Content starts

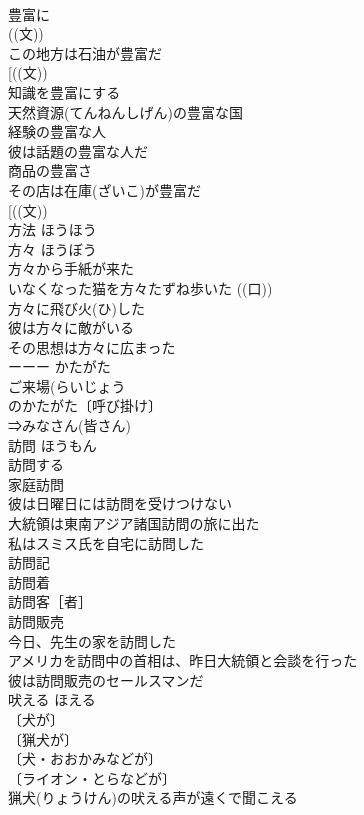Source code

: \documentclass[8pt]{extreport}
\begin{document}
\begin{CJK}{UTF8}{min}
\\	豊富に 
\\	((文)) 
\\	この地方は石油が豊富だ 
\\	[((文))
\\	知識を豊富にする 
\\	天然資源(てんねんしげん)の豊富な国 
\\	経験の豊富な人 
\\	彼は話題の豊富な人だ 
\\	商品の豊富さ 
\\	その店は在庫(ざいこ)が豊富だ 
\\	[((文)) 
\\	方法	ほうほう	
\\	方々	ほうぼう	
\\	方々から手紙が来た 
\\	いなくなった猫を方々たずね歩いた ((口)) 
\\	方々に飛び火(ひ)した 
\\	彼は方々に敵がいる 
\\	その思想は方々に広まった 
\\	ーーー かたがた 
\\	ご来場(らいじょう　
\\	のかたがた〔呼び掛け〕 
\\	⇒みなさん(皆さん)
\\	訪問	ほうもん	
\\	訪問する 
\\	家庭訪問 
\\	彼は日曜日には訪問を受けつけない 
\\	大統領は東南アジア諸国訪問の旅に出た 
\\	私はスミス氏を自宅に訪問した 
\\	訪問記 
\\	訪問着 
\\	訪問客［者］ 
\\	訪問販売 
\\	今日、先生の家を訪問した 
\\	アメリカを訪問中の首相は、昨日大統領と会談を行った 
\\	彼は訪問販売のセールスマンだ 
\\	吠える	ほえる	
\\	〔犬が〕
\\	〔猟犬が〕
\\	〔犬・おおかみなどが〕
\\	〔ライオン・とらなどが〕
\\	猟犬(りょうけん)の吠える声が遠くで聞こえる 

\end{CJK}
\end{document}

Content ends

Where the material contains pictures, leave them out and copy the rest verbatim.

Source code

: \documentclass[8pt]{extreport}
\begin{document}
\begin{CJK}{UTF8}{min}
\\	豊富に 
\\	((文)) 
\\	この地方は石油が豊富だ 
\\	[((文))
\\	知識を豊富にする 
\\	天然資源(てんねんしげん)の豊富な国 
\\	経験の豊富な人 
\\	彼は話題の豊富な人だ 
\\	商品の豊富さ 
\\	その店は在庫(ざいこ)が豊富だ 
\\	[((文)) 
\\	方法	ほうほう	
\\	方々	ほうぼう	
\\	方々から手紙が来た 
\\	いなくなった猫を方々たずね歩いた ((口)) 
\\	方々に飛び火(ひ)した 
\\	彼は方々に敵がいる 
\\	その思想は方々に広まった 
\\	ーーー かたがた 
\\	ご来場(らいじょう　
\\	のかたがた〔呼び掛け〕 
\\	⇒みなさん(皆さん)
\\	訪問	ほうもん	
\\	訪問する 
\\	家庭訪問 
\\	彼は日曜日には訪問を受けつけない 
\\	大統領は東南アジア諸国訪問の旅に出た 
\\	私はスミス氏を自宅に訪問した 
\\	訪問記 
\\	訪問着 
\\	訪問客［者］ 
\\	訪問販売 
\\	今日、先生の家を訪問した 
\\	アメリカを訪問中の首相は、昨日大統領と会談を行った 
\\	彼は訪問販売のセールスマンだ 
\\	吠える	ほえる	
\\	〔犬が〕
\\	〔猟犬が〕
\\	〔犬・おおかみなどが〕
\\	〔ライオン・とらなどが〕
\\	猟犬(りょうけん)の吠える声が遠くで聞こえる 

\end{CJK}
\end{document}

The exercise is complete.